▶ Task requirements: Extract word for word the lines of the listing from its start to the line holding "数组解构和对象解构的一个重要", both ends kept; pictures are not part of the copy.

▶ Data:
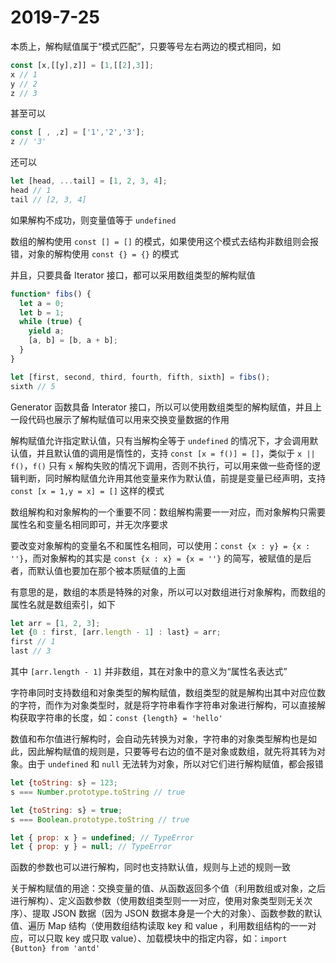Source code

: # 2019-7-25

本质上，解构赋值属于“模式匹配”，只要等号左右两边的模式相同，如

```JavaScript
const [x,[[y],z]] = [1,[[2],3]];
x // 1
y // 2
z // 3
```

甚至可以

```JavaScript
const [ , ,z] = ['1','2','3'];
z // '3'
```

还可以

```JavaScript
let [head, ...tail] = [1, 2, 3, 4];
head // 1
tail // [2, 3, 4]
```

如果解构不成功，则变量值等于 `undefined`

数组的解构使用 `const [] = []` 的模式，如果使用这个模式去结构非数组则会报错，对象的解构使用 `const {} = {}` 的模式

并且，只要具备 Iterator 接口，都可以采用数组类型的解构赋值

```JavaScript
function* fibs() {
  let a = 0;
  let b = 1;
  while (true) {
    yield a;
    [a, b] = [b, a + b];
  }
}

let [first, second, third, fourth, fifth, sixth] = fibs();
sixth // 5
```

Generator 函数具备 Interator 接口，所以可以使用数组类型的解构赋值，并且上一段代码也展示了解构赋值可以用来交换变量数据的作用

解构赋值允许指定默认值，只有当解构全等于 `undefined` 的情况下，才会调用默认值，并且默认值的调用是惰性的，支持 `const [x = f()] = []`，类似于 `x || f()`，`f()` 只有 `x` 解构失败的情况下调用，否则不执行，可以用来做一些奇怪的逻辑判断，同时解构赋值允许用其他变量来作为默认值，前提是变量已经声明，支持 `const [x = 1,y = x] = []` 这样的模式

数组解构和对象解构的一个重要不同：数组解构需要一一对应，而对象解构只需要属性名和变量名相同即可，并无次序要求

要改变对象解构的变量名不和属性名相同，可以使用：`const {x : y} = {x : ''}`，而对象解构的其实是 `const {x : x} = {x = ''}` 的简写，被赋值的是后者，而默认值也要加在那个被本质赋值的上面

有意思的是，数组的本质是特殊的对象，所以可以对数组进行对象解构，而数组的属性名就是数组索引，如下

```JavaScript
let arr = [1, 2, 3];
let {0 : first, [arr.length - 1] : last} = arr;
first // 1
last // 3
```

其中 `[arr.length - 1]` 并非数组，其在对象中的意义为“属性名表达式”

字符串同时支持数组和对象类型的解构赋值，数组类型的就是解构出其中对应位数的字符，而作为对象类型时，就是将字符串看作字符串对象进行解构，可以直接解构获取字符串的长度，如：`const {length} = 'hello'`

数值和布尔值进行解构时，会自动先转换为对象，字符串的对象类型解构也是如此，因此解构赋值的规则是，只要等号右边的值不是对象或数组，就先将其转为对象。由于 `undefined` 和 `null` 无法转为对象，所以对它们进行解构赋值，都会报错

```JavaScript
let {toString: s} = 123;
s === Number.prototype.toString // true

let {toString: s} = true;
s === Boolean.prototype.toString // true

let { prop: x } = undefined; // TypeError
let { prop: y } = null; // TypeError
```

函数的参数也可以进行解构，同时也支持默认值，规则与上述的规则一致

关于解构赋值的用途：交换变量的值、从函数返回多个值（利用数组或对象，之后进行解构）、定义函数参数（使用数组类型则一一对应，使用对象类型则无关次序）、提取 JSON 数据（因为 JSON 数据本身是一个大的对象）、函数参数的默认值、遍历 Map 结构（使用数组结构读取 key 和 value ，利用数组结构的一一对应，可以只取 key 或只取 value）、加载模块中的指定内容，如：`import {Button} from 'antd'`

▶ Result:
Source code

: # 2019-7-25

本质上，解构赋值属于“模式匹配”，只要等号左右两边的模式相同，如

```JavaScript
const [x,[[y],z]] = [1,[[2],3]];
x // 1
y // 2
z // 3
```

甚至可以

```JavaScript
const [ , ,z] = ['1','2','3'];
z // '3'
```

还可以

```JavaScript
let [head, ...tail] = [1, 2, 3, 4];
head // 1
tail // [2, 3, 4]
```

如果解构不成功，则变量值等于 `undefined`

数组的解构使用 `const [] = []` 的模式，如果使用这个模式去结构非数组则会报错，对象的解构使用 `const {} = {}` 的模式

并且，只要具备 Iterator 接口，都可以采用数组类型的解构赋值

```JavaScript
function* fibs() {
  let a = 0;
  let b = 1;
  while (true) {
    yield a;
    [a, b] = [b, a + b];
  }
}

let [first, second, third, fourth, fifth, sixth] = fibs();
sixth // 5
```

Generator 函数具备 Interator 接口，所以可以使用数组类型的解构赋值，并且上一段代码也展示了解构赋值可以用来交换变量数据的作用

解构赋值允许指定默认值，只有当解构全等于 `undefined` 的情况下，才会调用默认值，并且默认值的调用是惰性的，支持 `const [x = f()] = []`，类似于 `x || f()`，`f()` 只有 `x` 解构失败的情况下调用，否则不执行，可以用来做一些奇怪的逻辑判断，同时解构赋值允许用其他变量来作为默认值，前提是变量已经声明，支持 `const [x = 1,y = x] = []` 这样的模式

数组解构和对象解构的一个重要不同：数组解构需要一一对应，而对象解构只需要属性名和变量名相同即可，并无次序要求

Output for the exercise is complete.